Over the sea, Queen, where we soon shall go, will it rain roses?’
There are some stories, and roses, which are so slender it’s a wonder that they’re stories, or roses, at all. Like the Roxburghii, whose buds are tiny, tiny as rosehips, small little things. The stems are thin and whispy, the leaves like sheafs of tissue paper.
Some stories can be tossed off in a line or two, once upon a time… They are more like sums, than stories. Beginning + Middle = End. Still, it cannot be denied here that the briefest story cannot induce a powerful, indelible, curious power. For the same reason, one imagines, that an artist can produce thumbnail sketches, and that a bunch of tiny Roxburghii can bring the receiver to tears.

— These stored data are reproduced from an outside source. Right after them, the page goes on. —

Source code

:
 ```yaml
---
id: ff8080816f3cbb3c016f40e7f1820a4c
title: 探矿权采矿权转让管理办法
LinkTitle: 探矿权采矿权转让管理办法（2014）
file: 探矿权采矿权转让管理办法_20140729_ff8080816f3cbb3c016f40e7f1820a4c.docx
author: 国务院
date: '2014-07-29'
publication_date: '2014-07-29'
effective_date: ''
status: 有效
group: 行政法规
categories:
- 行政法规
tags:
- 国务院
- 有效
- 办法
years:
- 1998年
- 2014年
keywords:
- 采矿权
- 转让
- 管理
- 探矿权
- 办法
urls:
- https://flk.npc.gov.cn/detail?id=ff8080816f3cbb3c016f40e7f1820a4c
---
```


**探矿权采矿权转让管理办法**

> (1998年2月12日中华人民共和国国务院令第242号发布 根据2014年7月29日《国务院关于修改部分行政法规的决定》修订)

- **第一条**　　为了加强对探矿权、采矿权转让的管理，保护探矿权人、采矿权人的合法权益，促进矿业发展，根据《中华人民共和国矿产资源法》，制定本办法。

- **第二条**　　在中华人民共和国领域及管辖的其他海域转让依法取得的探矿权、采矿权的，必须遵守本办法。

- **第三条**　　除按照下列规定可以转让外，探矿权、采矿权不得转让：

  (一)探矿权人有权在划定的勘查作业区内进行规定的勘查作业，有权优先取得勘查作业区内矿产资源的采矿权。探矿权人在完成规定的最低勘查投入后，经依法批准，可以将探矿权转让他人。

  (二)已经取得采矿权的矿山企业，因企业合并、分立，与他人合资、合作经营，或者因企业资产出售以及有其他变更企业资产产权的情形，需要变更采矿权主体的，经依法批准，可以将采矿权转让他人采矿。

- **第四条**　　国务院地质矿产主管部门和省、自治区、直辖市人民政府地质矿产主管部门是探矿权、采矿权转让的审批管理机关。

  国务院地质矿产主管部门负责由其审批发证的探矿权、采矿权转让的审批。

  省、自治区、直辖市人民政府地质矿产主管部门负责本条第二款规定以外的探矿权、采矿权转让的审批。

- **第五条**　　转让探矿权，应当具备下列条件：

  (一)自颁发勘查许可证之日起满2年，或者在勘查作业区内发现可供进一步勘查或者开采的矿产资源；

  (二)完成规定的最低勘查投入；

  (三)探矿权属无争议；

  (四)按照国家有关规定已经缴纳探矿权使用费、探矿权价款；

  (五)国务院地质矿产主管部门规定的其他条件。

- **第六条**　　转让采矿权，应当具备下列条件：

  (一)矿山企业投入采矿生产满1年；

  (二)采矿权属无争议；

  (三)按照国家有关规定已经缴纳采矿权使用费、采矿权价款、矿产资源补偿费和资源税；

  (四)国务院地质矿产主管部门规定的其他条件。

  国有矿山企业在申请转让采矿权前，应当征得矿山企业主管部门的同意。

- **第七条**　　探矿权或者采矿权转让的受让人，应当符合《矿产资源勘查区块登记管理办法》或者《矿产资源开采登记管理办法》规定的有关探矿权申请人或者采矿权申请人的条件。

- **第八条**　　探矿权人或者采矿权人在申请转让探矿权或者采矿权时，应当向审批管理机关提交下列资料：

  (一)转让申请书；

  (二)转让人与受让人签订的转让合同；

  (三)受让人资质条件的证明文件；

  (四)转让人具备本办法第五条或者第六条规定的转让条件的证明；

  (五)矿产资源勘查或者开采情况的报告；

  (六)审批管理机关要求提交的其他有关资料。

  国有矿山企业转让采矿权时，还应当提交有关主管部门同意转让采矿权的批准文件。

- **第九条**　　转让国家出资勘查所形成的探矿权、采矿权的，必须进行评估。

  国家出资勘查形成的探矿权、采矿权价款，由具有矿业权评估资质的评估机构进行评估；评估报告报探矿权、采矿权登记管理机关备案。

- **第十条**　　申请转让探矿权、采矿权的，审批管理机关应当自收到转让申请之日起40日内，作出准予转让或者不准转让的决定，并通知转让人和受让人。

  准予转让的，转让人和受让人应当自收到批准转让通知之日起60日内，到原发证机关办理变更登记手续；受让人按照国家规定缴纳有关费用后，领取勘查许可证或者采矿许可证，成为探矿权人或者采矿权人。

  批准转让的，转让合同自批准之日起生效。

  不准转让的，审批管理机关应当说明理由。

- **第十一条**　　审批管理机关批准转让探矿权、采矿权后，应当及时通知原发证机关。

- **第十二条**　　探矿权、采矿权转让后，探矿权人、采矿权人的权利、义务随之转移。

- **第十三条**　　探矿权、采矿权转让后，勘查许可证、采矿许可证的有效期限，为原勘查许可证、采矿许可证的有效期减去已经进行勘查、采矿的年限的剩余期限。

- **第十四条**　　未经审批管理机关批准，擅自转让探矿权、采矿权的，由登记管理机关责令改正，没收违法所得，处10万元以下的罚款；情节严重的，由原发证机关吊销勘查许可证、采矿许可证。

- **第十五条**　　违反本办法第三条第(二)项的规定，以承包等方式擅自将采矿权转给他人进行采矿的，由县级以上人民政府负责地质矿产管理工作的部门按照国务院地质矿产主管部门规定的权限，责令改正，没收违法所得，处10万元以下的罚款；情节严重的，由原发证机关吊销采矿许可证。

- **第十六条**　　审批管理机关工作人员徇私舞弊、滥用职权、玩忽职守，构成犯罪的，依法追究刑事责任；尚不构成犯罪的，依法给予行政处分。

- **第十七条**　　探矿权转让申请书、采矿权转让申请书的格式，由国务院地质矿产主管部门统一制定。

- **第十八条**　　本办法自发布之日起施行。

Once a girl received a single rose in a pot from a lover that represented their relationship. When it died out, the girl let the rose bloom
and bloom. She took the flower to the river, ripped the petals off, and flung them into the Thames.
Finley’s behaviour towards her changed as he reached the 70% mark. He knew that he would be, any day now, be winning her. But he was a kind man, a true Hufflepuff, and he didn’t want to win her cold, or against her will. He wanted her to like him, as he liked her. He wasn’t sure if he loved her, but he thought he would give it some time.
She dropped a book in the library, and the edge of the paper nicked her finger. She gasped in pain, and looked at the cut. A paper cut. The most tiny, insignificant… She gasped again. It hurt so much.
Finley knelt before her and picked up the book.
‘Here,’ He said, she took it gratefully. ‘You should soak it in murtlap essence. I had a real nasty cut,’ he grinned, ‘from a rose thorn, actually, once, and murtlap essence takes the edge off it.’
Rose nodded. ‘Yes, my mother used to make it for my father every time he was in the garden.’
‘Here,’ He said, producing a small bottle from the folds of his satchel bag. ‘I always carry it with me, just in case. That and pepper up potion. You never know when you’ll need that.’
‘Thanks.’ Rose said, taking the bottle.
She knew that he was being kind because he wanted her to like him, and she wasn’t sure if it was working or not.
Rose was sitting at the top of the astronomy tower, trying to get a good glimpse of Venus. She had been appearing at the oddest times, and now, late in the afternoon, Rose had been told she would appear again. It would greatly improve her chart if she could include a glimpse of such an elusive planet…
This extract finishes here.